Exercise instructions:
Please transcribe the entries below without omitting a single character.

[Stored data entries]
*** Block opens ***
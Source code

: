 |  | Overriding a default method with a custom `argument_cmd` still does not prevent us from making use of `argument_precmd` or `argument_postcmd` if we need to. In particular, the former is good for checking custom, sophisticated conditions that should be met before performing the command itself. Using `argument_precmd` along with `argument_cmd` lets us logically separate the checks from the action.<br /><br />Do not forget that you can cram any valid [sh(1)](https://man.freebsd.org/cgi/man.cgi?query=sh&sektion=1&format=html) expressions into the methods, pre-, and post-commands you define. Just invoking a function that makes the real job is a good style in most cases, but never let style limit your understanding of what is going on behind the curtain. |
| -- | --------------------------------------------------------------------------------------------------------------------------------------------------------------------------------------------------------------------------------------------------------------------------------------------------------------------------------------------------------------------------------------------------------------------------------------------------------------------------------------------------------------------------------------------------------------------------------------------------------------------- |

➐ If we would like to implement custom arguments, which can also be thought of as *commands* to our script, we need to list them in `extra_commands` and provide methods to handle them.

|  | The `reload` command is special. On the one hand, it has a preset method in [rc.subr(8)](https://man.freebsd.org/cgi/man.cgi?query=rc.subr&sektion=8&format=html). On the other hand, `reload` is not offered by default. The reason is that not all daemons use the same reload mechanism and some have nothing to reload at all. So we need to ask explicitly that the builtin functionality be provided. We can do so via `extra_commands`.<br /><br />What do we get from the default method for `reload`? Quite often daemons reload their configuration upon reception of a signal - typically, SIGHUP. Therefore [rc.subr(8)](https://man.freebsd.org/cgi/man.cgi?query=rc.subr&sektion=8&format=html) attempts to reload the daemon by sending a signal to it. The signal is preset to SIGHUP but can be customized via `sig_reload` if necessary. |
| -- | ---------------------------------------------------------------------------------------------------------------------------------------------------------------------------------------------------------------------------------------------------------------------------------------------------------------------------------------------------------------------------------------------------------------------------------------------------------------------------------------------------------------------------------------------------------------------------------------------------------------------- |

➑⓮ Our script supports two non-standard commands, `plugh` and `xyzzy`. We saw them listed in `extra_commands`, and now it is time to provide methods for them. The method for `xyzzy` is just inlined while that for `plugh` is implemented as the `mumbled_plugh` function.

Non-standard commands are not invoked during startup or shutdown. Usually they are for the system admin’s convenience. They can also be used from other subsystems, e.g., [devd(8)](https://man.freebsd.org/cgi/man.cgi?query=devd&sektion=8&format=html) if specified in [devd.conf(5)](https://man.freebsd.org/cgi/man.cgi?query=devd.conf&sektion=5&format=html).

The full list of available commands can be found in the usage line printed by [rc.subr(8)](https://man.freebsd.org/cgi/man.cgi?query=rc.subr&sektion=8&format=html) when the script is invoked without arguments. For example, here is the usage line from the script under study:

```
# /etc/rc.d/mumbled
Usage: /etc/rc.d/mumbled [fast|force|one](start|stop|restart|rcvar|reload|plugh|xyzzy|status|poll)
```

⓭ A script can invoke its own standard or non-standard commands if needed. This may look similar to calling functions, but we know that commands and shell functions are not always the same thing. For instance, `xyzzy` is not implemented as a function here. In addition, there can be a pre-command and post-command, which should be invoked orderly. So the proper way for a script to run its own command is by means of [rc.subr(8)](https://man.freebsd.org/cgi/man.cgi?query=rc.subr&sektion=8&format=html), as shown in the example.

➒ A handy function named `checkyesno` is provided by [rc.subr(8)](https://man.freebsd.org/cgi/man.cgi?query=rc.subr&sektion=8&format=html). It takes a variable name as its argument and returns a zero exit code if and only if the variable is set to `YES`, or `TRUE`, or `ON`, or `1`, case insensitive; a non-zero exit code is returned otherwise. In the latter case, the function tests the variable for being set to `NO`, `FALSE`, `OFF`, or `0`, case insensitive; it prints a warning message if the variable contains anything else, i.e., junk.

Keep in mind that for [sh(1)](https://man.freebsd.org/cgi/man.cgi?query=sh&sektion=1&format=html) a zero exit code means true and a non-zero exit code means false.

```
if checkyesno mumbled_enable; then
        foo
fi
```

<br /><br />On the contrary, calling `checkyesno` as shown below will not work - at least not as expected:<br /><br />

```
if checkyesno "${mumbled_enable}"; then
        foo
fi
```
*** Block closes ***
Response box:
Source code

: |  | Overriding a default method with a custom `argument_cmd` still does not prevent us from making use of `argument_precmd` or `argument_postcmd` if we need to. In particular, the former is good for checking custom, sophisticated conditions that should be met before performing the command itself. Using `argument_precmd` along with `argument_cmd` lets us logically separate the checks from the action.<br /><br />Do not forget that you can cram any valid [sh(1)](https://man.freebsd.org/cgi/man.cgi?query=sh&sektion=1&format=html) expressions into the methods, pre-, and post-commands you define. Just invoking a function that makes the real job is a good style in most cases, but never let style limit your understanding of what is going on behind the curtain. |
| -- | --------------------------------------------------------------------------------------------------------------------------------------------------------------------------------------------------------------------------------------------------------------------------------------------------------------------------------------------------------------------------------------------------------------------------------------------------------------------------------------------------------------------------------------------------------------------------------------------------------------------- |

➐ If we would like to implement custom arguments, which can also be thought of as *commands* to our script, we need to list them in `extra_commands` and provide methods to handle them.

|  | The `reload` command is special. On the one hand, it has a preset method in [rc.subr(8)](https://man.freebsd.org/cgi/man.cgi?query=rc.subr&sektion=8&format=html). On the other hand, `reload` is not offered by default. The reason is that not all daemons use the same reload mechanism and some have nothing to reload at all. So we need to ask explicitly that the builtin functionality be provided. We can do so via `extra_commands`.<br /><br />What do we get from the default method for `reload`? Quite often daemons reload their configuration upon reception of a signal - typically, SIGHUP. Therefore [rc.subr(8)](https://man.freebsd.org/cgi/man.cgi?query=rc.subr&sektion=8&format=html) attempts to reload the daemon by sending a signal to it. The signal is preset to SIGHUP but can be customized via `sig_reload` if necessary. |
| -- | ---------------------------------------------------------------------------------------------------------------------------------------------------------------------------------------------------------------------------------------------------------------------------------------------------------------------------------------------------------------------------------------------------------------------------------------------------------------------------------------------------------------------------------------------------------------------------------------------------------------------- |

➑⓮ Our script supports two non-standard commands, `plugh` and `xyzzy`. We saw them listed in `extra_commands`, and now it is time to provide methods for them. The method for `xyzzy` is just inlined while that for `plugh` is implemented as the `mumbled_plugh` function.

Non-standard commands are not invoked during startup or shutdown. Usually they are for the system admin’s convenience. They can also be used from other subsystems, e.g., [devd(8)](https://man.freebsd.org/cgi/man.cgi?query=devd&sektion=8&format=html) if specified in [devd.conf(5)](https://man.freebsd.org/cgi/man.cgi?query=devd.conf&sektion=5&format=html).

The full list of available commands can be found in the usage line printed by [rc.subr(8)](https://man.freebsd.org/cgi/man.cgi?query=rc.subr&sektion=8&format=html) when the script is invoked without arguments. For example, here is the usage line from the script under study:

```
# /etc/rc.d/mumbled
Usage: /etc/rc.d/mumbled [fast|force|one](start|stop|restart|rcvar|reload|plugh|xyzzy|status|poll)
```

⓭ A script can invoke its own standard or non-standard commands if needed. This may look similar to calling functions, but we know that commands and shell functions are not always the same thing. For instance, `xyzzy` is not implemented as a function here. In addition, there can be a pre-command and post-command, which should be invoked orderly. So the proper way for a script to run its own command is by means of [rc.subr(8)](https://man.freebsd.org/cgi/man.cgi?query=rc.subr&sektion=8&format=html), as shown in the example.

➒ A handy function named `checkyesno` is provided by [rc.subr(8)](https://man.freebsd.org/cgi/man.cgi?query=rc.subr&sektion=8&format=html). It takes a variable name as its argument and returns a zero exit code if and only if the variable is set to `YES`, or `TRUE`, or `ON`, or `1`, case insensitive; a non-zero exit code is returned otherwise. In the latter case, the function tests the variable for being set to `NO`, `FALSE`, `OFF`, or `0`, case insensitive; it prints a warning message if the variable contains anything else, i.e., junk.

Keep in mind that for [sh(1)](https://man.freebsd.org/cgi/man.cgi?query=sh&sektion=1&format=html) a zero exit code means true and a non-zero exit code means false.

```
if checkyesno mumbled_enable; then
        foo
fi
```

<br /><br />On the contrary, calling `checkyesno` as shown below will not work - at least not as expected:<br /><br />

```
if checkyesno "${mumbled_enable}"; then
        foo
fi
```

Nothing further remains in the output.